STOCKHOLM - Sweden's Electrolux on Thursday predicted lower sales volumes in 2023 due to weak consumer confidence and said it may not be able to fully pass on higher energy and labour costs, sending its shares sharply lower.

Europe's biggest appliance maker said it expected slowing demand this year across Europe, North America and Latin America.

"Consumer sentiment is anticipated to continue to be negatively impacted by a high inflation and interest rate environment," said Chief Executive Jonas Samuelson.

Samuelson saw "a challenge" in fully offsetting the impact of negative external factors on pricing in 2023, he said.

Electrolux warned on Jan. 11 that continued high costs and weak demand would lead to an estimated fourth-quarter operating loss of around 2.0 billion Swedish crowns ($194.14 million).

Despite heavy investment in North American plants, the company has struggled to become profitable in the region as its ramp-up has been delayed by supply chain constraints and high raw material costs.

While constraints are starting to ease, North America has hurt Electrolux's results in past quarters. In contrast its biggest rival Whirlpool forecast this week a full-year profit above Wall Street estimates.

In September, Electrolux axed the head of its North America area and replaced him with former Latin America head Ricardo Cons, who was tasked with leading a new turnaround program. The company also initiated a company-wide cost reduction program.

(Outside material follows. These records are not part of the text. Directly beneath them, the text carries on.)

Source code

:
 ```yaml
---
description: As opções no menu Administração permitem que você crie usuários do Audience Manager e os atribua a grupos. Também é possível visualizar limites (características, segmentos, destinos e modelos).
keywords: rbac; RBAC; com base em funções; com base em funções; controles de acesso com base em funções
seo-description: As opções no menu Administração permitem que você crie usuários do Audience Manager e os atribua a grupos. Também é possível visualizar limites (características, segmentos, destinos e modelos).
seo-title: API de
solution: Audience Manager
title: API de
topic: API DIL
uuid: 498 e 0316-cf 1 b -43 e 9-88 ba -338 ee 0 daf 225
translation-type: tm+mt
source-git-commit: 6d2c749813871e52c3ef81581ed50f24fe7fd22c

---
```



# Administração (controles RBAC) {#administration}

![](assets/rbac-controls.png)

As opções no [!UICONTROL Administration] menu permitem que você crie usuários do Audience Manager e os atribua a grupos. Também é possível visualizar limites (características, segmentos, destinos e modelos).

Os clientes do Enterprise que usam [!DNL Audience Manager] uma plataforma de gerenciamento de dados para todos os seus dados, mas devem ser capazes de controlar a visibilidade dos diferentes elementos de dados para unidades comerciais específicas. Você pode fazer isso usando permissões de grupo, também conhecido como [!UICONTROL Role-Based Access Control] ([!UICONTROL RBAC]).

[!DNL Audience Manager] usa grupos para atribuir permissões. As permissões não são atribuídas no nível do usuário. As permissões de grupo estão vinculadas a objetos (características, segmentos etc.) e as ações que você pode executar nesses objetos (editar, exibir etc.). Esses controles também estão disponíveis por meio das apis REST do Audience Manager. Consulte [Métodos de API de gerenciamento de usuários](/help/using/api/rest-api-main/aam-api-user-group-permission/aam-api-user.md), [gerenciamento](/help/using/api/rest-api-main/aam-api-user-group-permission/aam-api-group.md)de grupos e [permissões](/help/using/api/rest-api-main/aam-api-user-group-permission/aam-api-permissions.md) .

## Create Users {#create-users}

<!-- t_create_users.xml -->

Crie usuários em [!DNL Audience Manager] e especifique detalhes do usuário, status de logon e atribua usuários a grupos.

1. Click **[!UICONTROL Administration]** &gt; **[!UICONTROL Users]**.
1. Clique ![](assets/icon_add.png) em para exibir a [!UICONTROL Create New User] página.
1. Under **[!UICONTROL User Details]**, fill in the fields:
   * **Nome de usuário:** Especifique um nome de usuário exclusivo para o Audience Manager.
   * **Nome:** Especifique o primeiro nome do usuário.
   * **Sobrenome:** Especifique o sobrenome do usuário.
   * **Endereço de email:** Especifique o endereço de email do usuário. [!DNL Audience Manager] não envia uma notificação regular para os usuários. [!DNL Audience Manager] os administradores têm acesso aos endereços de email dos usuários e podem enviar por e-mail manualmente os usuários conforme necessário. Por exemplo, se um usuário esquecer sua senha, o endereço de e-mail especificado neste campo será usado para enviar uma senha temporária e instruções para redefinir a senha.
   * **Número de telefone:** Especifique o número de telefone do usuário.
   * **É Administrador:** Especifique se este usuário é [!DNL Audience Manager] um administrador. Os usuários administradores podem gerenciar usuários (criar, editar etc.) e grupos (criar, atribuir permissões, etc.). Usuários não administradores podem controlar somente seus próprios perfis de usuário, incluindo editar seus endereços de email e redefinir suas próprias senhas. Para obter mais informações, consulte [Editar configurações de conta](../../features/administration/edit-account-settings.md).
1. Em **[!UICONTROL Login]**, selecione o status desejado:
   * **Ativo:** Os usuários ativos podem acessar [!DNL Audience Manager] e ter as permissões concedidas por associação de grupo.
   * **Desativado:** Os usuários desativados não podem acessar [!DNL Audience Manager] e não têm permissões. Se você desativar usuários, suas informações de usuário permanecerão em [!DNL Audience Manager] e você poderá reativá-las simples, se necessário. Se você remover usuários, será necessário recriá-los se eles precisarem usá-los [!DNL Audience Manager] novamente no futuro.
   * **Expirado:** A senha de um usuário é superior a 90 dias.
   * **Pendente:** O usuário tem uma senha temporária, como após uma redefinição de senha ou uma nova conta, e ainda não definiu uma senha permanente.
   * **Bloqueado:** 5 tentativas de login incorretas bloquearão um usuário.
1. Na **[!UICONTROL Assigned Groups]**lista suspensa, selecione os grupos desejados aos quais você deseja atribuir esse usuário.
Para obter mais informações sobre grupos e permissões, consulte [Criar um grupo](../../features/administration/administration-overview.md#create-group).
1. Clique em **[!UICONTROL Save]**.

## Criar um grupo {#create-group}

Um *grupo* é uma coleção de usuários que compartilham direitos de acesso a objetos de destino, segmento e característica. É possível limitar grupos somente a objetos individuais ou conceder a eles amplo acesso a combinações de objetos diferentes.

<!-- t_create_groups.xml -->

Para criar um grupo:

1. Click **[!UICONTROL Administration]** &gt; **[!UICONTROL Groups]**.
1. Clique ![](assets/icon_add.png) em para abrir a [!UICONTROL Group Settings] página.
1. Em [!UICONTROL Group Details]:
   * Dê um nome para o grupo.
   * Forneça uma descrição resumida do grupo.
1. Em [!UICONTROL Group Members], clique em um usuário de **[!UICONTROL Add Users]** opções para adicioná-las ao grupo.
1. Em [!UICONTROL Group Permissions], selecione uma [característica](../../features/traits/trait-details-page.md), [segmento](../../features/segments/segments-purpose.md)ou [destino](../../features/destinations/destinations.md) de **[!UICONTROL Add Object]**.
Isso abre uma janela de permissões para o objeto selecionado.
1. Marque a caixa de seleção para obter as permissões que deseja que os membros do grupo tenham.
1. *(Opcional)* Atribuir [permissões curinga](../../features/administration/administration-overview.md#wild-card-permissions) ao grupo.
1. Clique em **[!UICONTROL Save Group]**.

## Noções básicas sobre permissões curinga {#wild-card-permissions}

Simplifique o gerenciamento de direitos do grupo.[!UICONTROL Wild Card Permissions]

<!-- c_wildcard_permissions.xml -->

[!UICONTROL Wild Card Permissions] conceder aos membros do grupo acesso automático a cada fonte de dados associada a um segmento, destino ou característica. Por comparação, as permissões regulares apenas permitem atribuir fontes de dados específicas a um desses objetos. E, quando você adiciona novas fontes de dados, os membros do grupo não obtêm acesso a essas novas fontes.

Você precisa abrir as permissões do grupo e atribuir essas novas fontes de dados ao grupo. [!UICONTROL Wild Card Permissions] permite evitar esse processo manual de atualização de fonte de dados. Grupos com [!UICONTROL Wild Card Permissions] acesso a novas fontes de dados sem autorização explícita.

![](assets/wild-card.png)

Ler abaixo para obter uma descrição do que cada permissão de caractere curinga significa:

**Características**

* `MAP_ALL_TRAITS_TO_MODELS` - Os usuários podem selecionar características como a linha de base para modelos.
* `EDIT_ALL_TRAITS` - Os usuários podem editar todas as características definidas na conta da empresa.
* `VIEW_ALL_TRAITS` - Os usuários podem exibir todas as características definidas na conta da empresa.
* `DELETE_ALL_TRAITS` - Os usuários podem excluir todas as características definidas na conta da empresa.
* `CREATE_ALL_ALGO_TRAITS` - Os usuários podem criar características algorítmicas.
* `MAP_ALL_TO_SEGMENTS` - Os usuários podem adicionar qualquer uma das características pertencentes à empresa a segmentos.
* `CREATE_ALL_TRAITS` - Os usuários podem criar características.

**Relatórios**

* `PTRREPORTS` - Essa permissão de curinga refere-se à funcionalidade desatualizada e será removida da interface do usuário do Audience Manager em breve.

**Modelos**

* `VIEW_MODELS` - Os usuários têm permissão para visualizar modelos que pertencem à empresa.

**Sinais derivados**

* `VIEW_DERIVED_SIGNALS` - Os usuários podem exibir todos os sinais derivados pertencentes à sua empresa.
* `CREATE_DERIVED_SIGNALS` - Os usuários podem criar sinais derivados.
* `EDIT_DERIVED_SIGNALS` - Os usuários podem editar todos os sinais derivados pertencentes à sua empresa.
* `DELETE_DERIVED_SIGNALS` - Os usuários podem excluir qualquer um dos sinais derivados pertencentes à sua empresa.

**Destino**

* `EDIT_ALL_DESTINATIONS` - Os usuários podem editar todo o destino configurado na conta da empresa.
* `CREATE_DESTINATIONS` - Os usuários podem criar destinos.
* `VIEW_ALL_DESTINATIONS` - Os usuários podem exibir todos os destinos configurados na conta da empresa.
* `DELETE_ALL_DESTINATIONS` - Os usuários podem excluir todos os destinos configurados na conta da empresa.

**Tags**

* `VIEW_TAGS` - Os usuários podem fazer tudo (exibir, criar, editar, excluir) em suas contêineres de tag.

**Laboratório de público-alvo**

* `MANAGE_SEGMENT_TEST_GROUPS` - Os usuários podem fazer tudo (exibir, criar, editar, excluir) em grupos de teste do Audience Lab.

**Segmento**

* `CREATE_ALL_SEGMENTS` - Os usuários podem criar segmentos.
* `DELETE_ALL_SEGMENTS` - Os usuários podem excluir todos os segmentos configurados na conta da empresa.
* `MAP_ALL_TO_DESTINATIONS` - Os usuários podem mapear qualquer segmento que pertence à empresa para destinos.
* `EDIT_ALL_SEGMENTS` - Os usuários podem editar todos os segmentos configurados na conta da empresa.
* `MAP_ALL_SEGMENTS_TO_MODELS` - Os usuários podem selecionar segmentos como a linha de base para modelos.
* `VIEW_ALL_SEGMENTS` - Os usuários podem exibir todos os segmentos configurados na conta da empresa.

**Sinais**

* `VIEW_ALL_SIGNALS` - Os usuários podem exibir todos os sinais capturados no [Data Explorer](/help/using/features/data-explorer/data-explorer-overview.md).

Samuelson reiterated guidance that the changes would result in a year-over-year earnings contribution of 4 billion-5 billion crowns.

The maker of brands such as Frigidaire and Anova said it would not pay a dividend this year, a decision which took analysts by surprise.

For 2023, the negative impact of external factors "is a surprise given the market and us were expecting positive contribution from lower raw material costs", JPMorgan said.

Electrolux said that while it did predict benefits from lower raw material costs, these would be reduced as most raw materials it will use in 2023 were bought at 2022 rates.

Shares in the group fell as much as 11% in early trade and were down around 10% at 1024 GMT, hitting the bottom of the Pan-European Stoxx 600 index.

Electrolux reported an operating loss of 1.96 billion crowns against 882 million crowns a year earlier. It flagged in September that it expected demand to remain weak in both Europe and North America in 2023.